Well, this is a blog post with not a lot of substance but I basically wanted to let you all know my absence was because of something happening and was not because I had become bored with the whole blog scene. The posts will not be frequent until the bandages and plaster casts are off both my arms, wrists and hands but I will try to post something every few days or so.

Tuesday, 9 October 2007

It has started.

Over the last few years we have seen smokers cast out as some form of leper on society. Some of the places where smoking is now banned beggars belief that we are a sane society. One such place is, or rather was, designed and created purely for the purposes of smoking. The patrons of such a place went into these places to enjoy a water based smoke and knew exactly what they were doing and where in fact adults who by their own actions knew that the smoke from their own pipes as well as the smoke from other like minded smokers was permeating through the air in the room they sat in. And yet with the blanket ban of smoking in public and private places this type of business has had to close down causing loss of jobs as well as the main income of the establishment owner. Madness.

Next up on the target list is car drivers. Use of mobile phones whilst driving is now outlawed. For years car drivers have had the in-car use of radios, cd players, dvd players and all manner of in-car distractions (passengers talking, children playing up etc etc). Radios need turning on and tuning, cd and dvd players need turning on and a cd or dvd inserting, passengers invariably talk to the driver and if there other back seat passengers, children are children and often times argue and are loud whilst doing it.

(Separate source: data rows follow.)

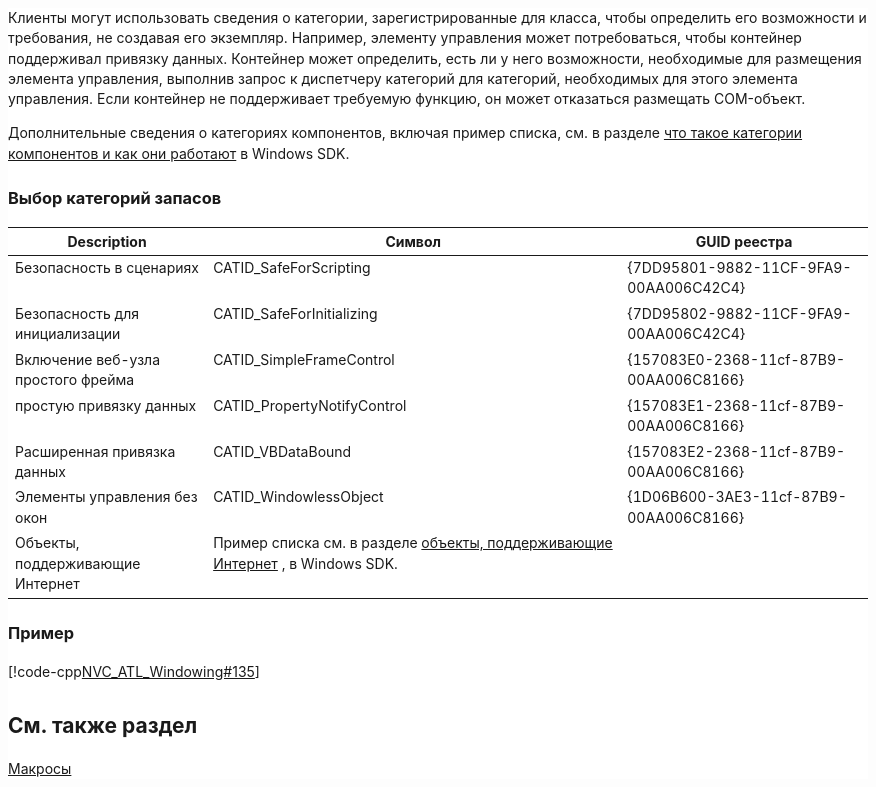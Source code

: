 Клиенты могут использовать сведения о категории, зарегистрированные для класса, чтобы определить его возможности и требования, не создавая его экземпляр. Например, элементу управления может потребоваться, чтобы контейнер поддерживал привязку данных. Контейнер может определить, есть ли у него возможности, необходимые для размещения элемента управления, выполнив запрос к диспетчеру категорий для категорий, необходимых для этого элемента управления. Если контейнер не поддерживает требуемую функцию, он может отказаться размещать COM-объект.

Дополнительные сведения о категориях компонентов, включая пример списка, см. в разделе [что такое категории компонентов и как они работают](/windows/win32/com/component-categories-and-how-they-work) в Windows SDK.

### <a name="a-selection-of-stock-categories"></a>Выбор категорий запасов

|Description|Символ|GUID реестра|
|-----------------|------------|-------------------|
|Безопасность в сценариях|CATID_SafeForScripting|{7DD95801-9882-11CF-9FA9-00AA006C42C4}|
|Безопасность для инициализации|CATID_SafeForInitializing|{7DD95802-9882-11CF-9FA9-00AA006C42C4}|
|Включение веб-узла простого фрейма|CATID_SimpleFrameControl|{157083E0-2368-11cf-87B9-00AA006C8166}|
|простую привязку данных|CATID_PropertyNotifyControl|{157083E1-2368-11cf-87B9-00AA006C8166}|
|Расширенная привязка данных|CATID_VBDataBound|{157083E2-2368-11cf-87B9-00AA006C8166}|
|Элементы управления без окон|CATID_WindowlessObject|{1D06B600-3AE3-11cf-87B9-00AA006C8166}|
|Объекты, поддерживающие Интернет|Пример списка см. в разделе [объекты, поддерживающие Интернет](/windows/win32/com/internet-aware-objects) , в Windows SDK.||

### <a name="example"></a>Пример

[!code-cpp[NVC_ATL_Windowing#135](../../atl/codesnippet/cpp/category-macros_2.h)]

## <a name="see-also"></a>См. также раздел

[Макросы](../../atl/reference/atl-macros.md)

Some drivers smoke which is said to be another distraction. In point of fact anything that causes the driver to take one hand off the steering wheel is open to abuse from the do gooders in our society. Use of mobile phones whilst driving is now outlawed and rightly so. But, the others? Most of the things mentioned here have been going on for almost as long as cars have been available. No statistics are available (I mean hard facts not 'meld the figures to suit your argument' percentage based statistics) to vindicate either side of the argument but it is only a matter of time before smoking in-car is banned, radios are banned, cd and dvd music players are banned and ultimately all talking in-car is banned. Of course road fatalities will not go down nor will the road accident count but they will all be banned nonetheless.

Madness. Utter and complete madness.